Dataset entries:
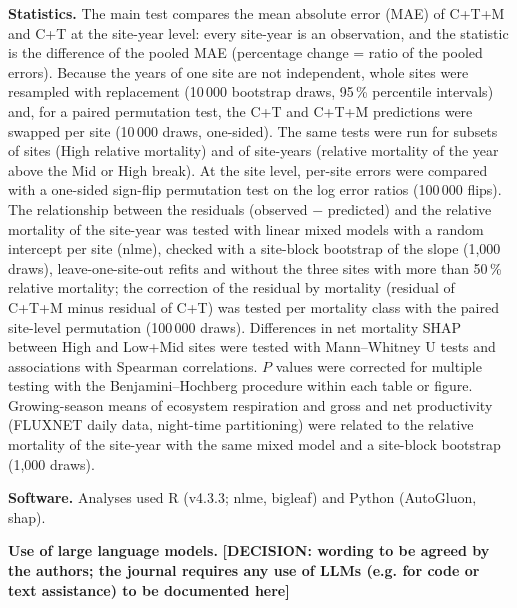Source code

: \documentclass[11pt,a4paper]{article}
\newcommand{\decide}[1]{\textcolor{red!75!black}{\textbf{[DECISION: #1]}}}
\begin{document}
\textbf{Statistics.} The main test compares the mean absolute error (MAE) of C+T+M and C+T at the site-year level: every
site-year is an observation, and the statistic is the difference of the pooled MAE (percentage change = ratio of the pooled
errors). Because the years of one site are not independent, whole sites were resampled with replacement (10\,000 bootstrap draws,
95\,\% percentile intervals) and, for a paired permutation test, the C+T and C+T+M predictions were swapped per site
(10\,000 draws, one-sided). The same tests were run for subsets of sites (High relative mortality) and of site-years (relative mortality
of the year above the Mid or High break). At the site level, per-site errors were compared with a one-sided sign-flip permutation
test on the log error ratios (100\,000 flips). The relationship between the residuals (observed $-$ predicted) and the relative
mortality of the site-year was tested with linear mixed models with a random intercept per site (nlme\cite{pinheiro2000mixed}),
checked with a site-block bootstrap of the slope (1,000 draws), leave-one-site-out refits and without the three sites with more
than 50\,\% relative mortality; the correction of the residual by mortality (residual of C+T+M minus residual of C+T) was tested per
mortality class with the paired site-level permutation (100\,000 draws). Differences in net mortality SHAP between High and
Low+Mid sites were tested with Mann--Whitney U tests and associations with Spearman correlations. $P$ values were corrected for
multiple testing with the Benjamini--Hochberg procedure\cite{benjamini1995controlling} within each table or figure. Growing-season means of ecosystem respiration and gross and net productivity (FLUXNET daily
data, night-time partitioning) were related to the relative mortality of the site-year with the same mixed model and a
site-block bootstrap (1,000 draws).

\textbf{Software.} Analyses used R\cite{rcore2024} (v4.3.3; nlme, bigleaf) and Python (AutoGluon, shap).

\textbf{Use of large language models.} \decide{wording to be agreed by the authors; the journal requires any use of LLMs (e.g.
for code or text assistance) to be documented here}
\end{document}
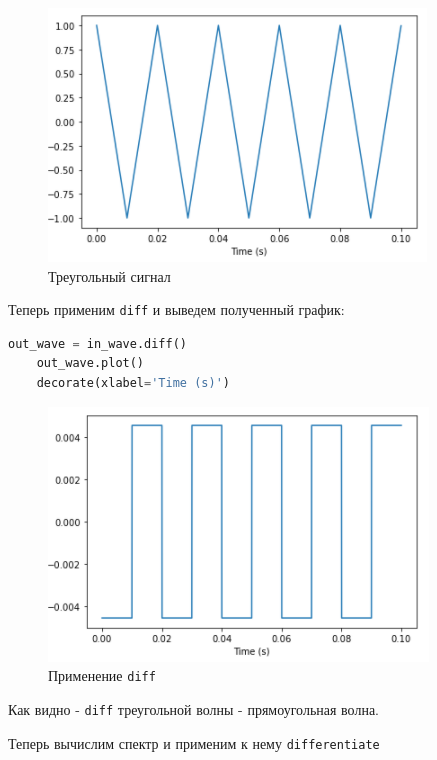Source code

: \documentclass[a4paper]{article}
\begin{document}
            \begin{figure}[H]
                \centering
                \includegraphics{ex_2_1.png}
                \caption{Треугольный сигнал}
                \label{fig:ex_2_1}
            \end{figure}
            
            Теперь применим \texttt{diff} и выведем полученный график:
            
\begin{lstlisting}[language=Python, caption= Применение \texttt{diff}]
    out_wave = in_wave.diff()
    out_wave.plot()
    decorate(xlabel='Time (s)')
\end{lstlisting}
            
            \begin{figure}[H]
                \centering
                \includegraphics{ex_2_2.png}
                \caption{Применение \texttt{diff}}
                \label{fig:ex_2_2}
            \end{figure}
            
            Как видно - \texttt{diff} треугольной волны - прямоугольная волна.
            
            Теперь вычислим спектр и применим к нему \texttt{differentiate}
            
\end{document}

● **WHAT NEEDS TO BE DONE**
With the pictures omitted, set down each line exactly, starting at the first line of the records above and ending with the line that contains "95\,\% percentile intervals)".

● **WRITTEN RESPONSE**
Source code

: \documentclass[11pt,a4paper]{article}
\newcommand{\decide}[1]{\textcolor{red!75!black}{\textbf{[DECISION: #1]}}}
\begin{document}
\textbf{Statistics.} The main test compares the mean absolute error (MAE) of C+T+M and C+T at the site-year level: every
site-year is an observation, and the statistic is the difference of the pooled MAE (percentage change = ratio of the pooled
errors). Because the years of one site are not independent, whole sites were resampled with replacement (10\,000 bootstrap draws,
95\,\% percentile intervals) and, for a paired permutation test, the C+T and C+T+M predictions were swapped per site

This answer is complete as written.